Problem requirements:
Every entry that follows should be repeated exactly; drop the images.

Stored data entries:
>>>>>
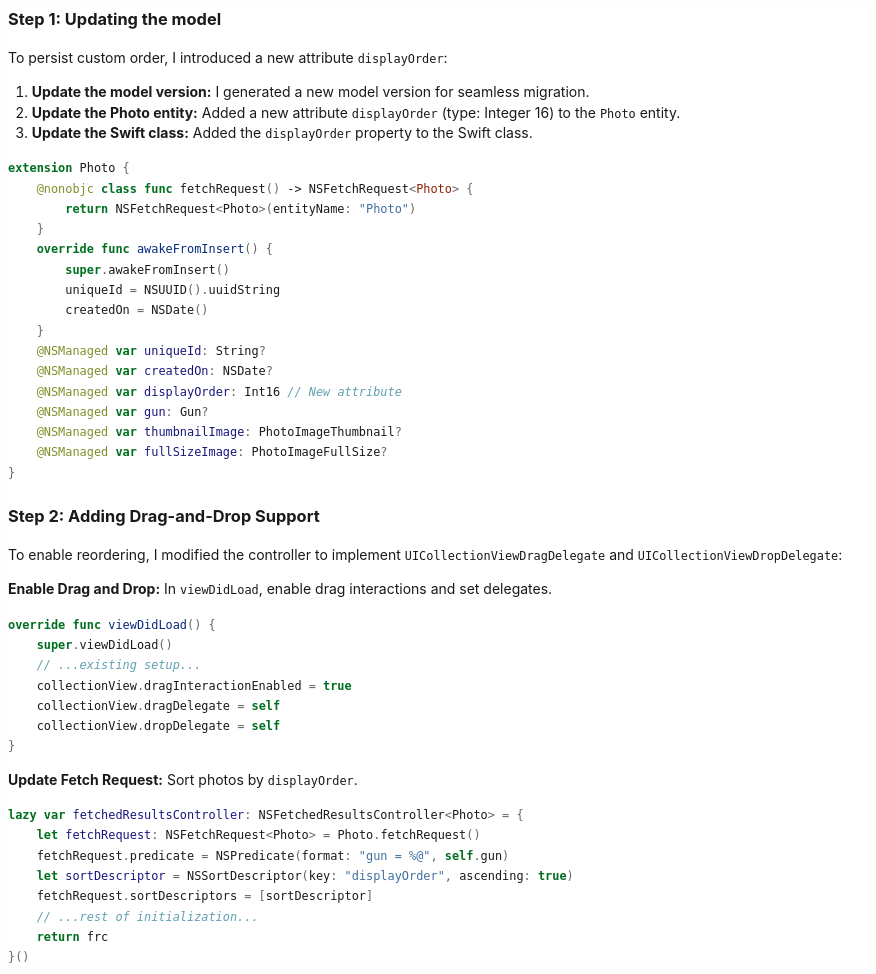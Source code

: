 ### Step 1: Updating the model

To persist custom order, I introduced a new attribute `displayOrder`:

1. **Update the model version:** I generated a new model version for seamless migration.
2. **Update the Photo entity:** Added a new attribute `displayOrder` (type: Integer 16) to the `Photo` entity.
3. **Update the Swift class:** Added the `displayOrder` property to the Swift class.

```swift
extension Photo {
    @nonobjc class func fetchRequest() -> NSFetchRequest<Photo> {
        return NSFetchRequest<Photo>(entityName: "Photo")
    }
    override func awakeFromInsert() {
        super.awakeFromInsert()
        uniqueId = NSUUID().uuidString
        createdOn = NSDate()
    }
    @NSManaged var uniqueId: String?
    @NSManaged var createdOn: NSDate?
    @NSManaged var displayOrder: Int16 // New attribute
    @NSManaged var gun: Gun?
    @NSManaged var thumbnailImage: PhotoImageThumbnail?
    @NSManaged var fullSizeImage: PhotoImageFullSize?
}
```

### Step 2: Adding Drag-and-Drop Support

To enable reordering, I modified the controller to implement `UICollectionViewDragDelegate` and `UICollectionViewDropDelegate`:

**Enable Drag and Drop:** In `viewDidLoad`, enable drag interactions and set delegates.

```swift
override func viewDidLoad() {
    super.viewDidLoad()
    // ...existing setup...
    collectionView.dragInteractionEnabled = true
    collectionView.dragDelegate = self
    collectionView.dropDelegate = self
}
```

**Update Fetch Request:** Sort photos by `displayOrder`.

```swift
lazy var fetchedResultsController: NSFetchedResultsController<Photo> = {
    let fetchRequest: NSFetchRequest<Photo> = Photo.fetchRequest()
    fetchRequest.predicate = NSPredicate(format: "gun = %@", self.gun)
    let sortDescriptor = NSSortDescriptor(key: "displayOrder", ascending: true)
    fetchRequest.sortDescriptors = [sortDescriptor]
    // ...rest of initialization...
    return frc
}()
```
<<<<<
Answer section:
Source code

: ### Step 1: Updating the model

To persist custom order, I introduced a new attribute `displayOrder`:

1. **Update the model version:** I generated a new model version for seamless migration.
2. **Update the Photo entity:** Added a new attribute `displayOrder` (type: Integer 16) to the `Photo` entity.
3. **Update the Swift class:** Added the `displayOrder` property to the Swift class.

```swift
extension Photo {
    @nonobjc class func fetchRequest() -> NSFetchRequest<Photo> {
        return NSFetchRequest<Photo>(entityName: "Photo")
    }
    override func awakeFromInsert() {
        super.awakeFromInsert()
        uniqueId = NSUUID().uuidString
        createdOn = NSDate()
    }
    @NSManaged var uniqueId: String?
    @NSManaged var createdOn: NSDate?
    @NSManaged var displayOrder: Int16 // New attribute
    @NSManaged var gun: Gun?
    @NSManaged var thumbnailImage: PhotoImageThumbnail?
    @NSManaged var fullSizeImage: PhotoImageFullSize?
}
```

### Step 2: Adding Drag-and-Drop Support

To enable reordering, I modified the controller to implement `UICollectionViewDragDelegate` and `UICollectionViewDropDelegate`:

**Enable Drag and Drop:** In `viewDidLoad`, enable drag interactions and set delegates.

```swift
override func viewDidLoad() {
    super.viewDidLoad()
    // ...existing setup...
    collectionView.dragInteractionEnabled = true
    collectionView.dragDelegate = self
    collectionView.dropDelegate = self
}
```

**Update Fetch Request:** Sort photos by `displayOrder`.

```swift
lazy var fetchedResultsController: NSFetchedResultsController<Photo> = {
    let fetchRequest: NSFetchRequest<Photo> = Photo.fetchRequest()
    fetchRequest.predicate = NSPredicate(format: "gun = %@", self.gun)
    let sortDescriptor = NSSortDescriptor(key: "displayOrder", ascending: true)
    fetchRequest.sortDescriptors = [sortDescriptor]
    // ...rest of initialization...
    return frc
}()
```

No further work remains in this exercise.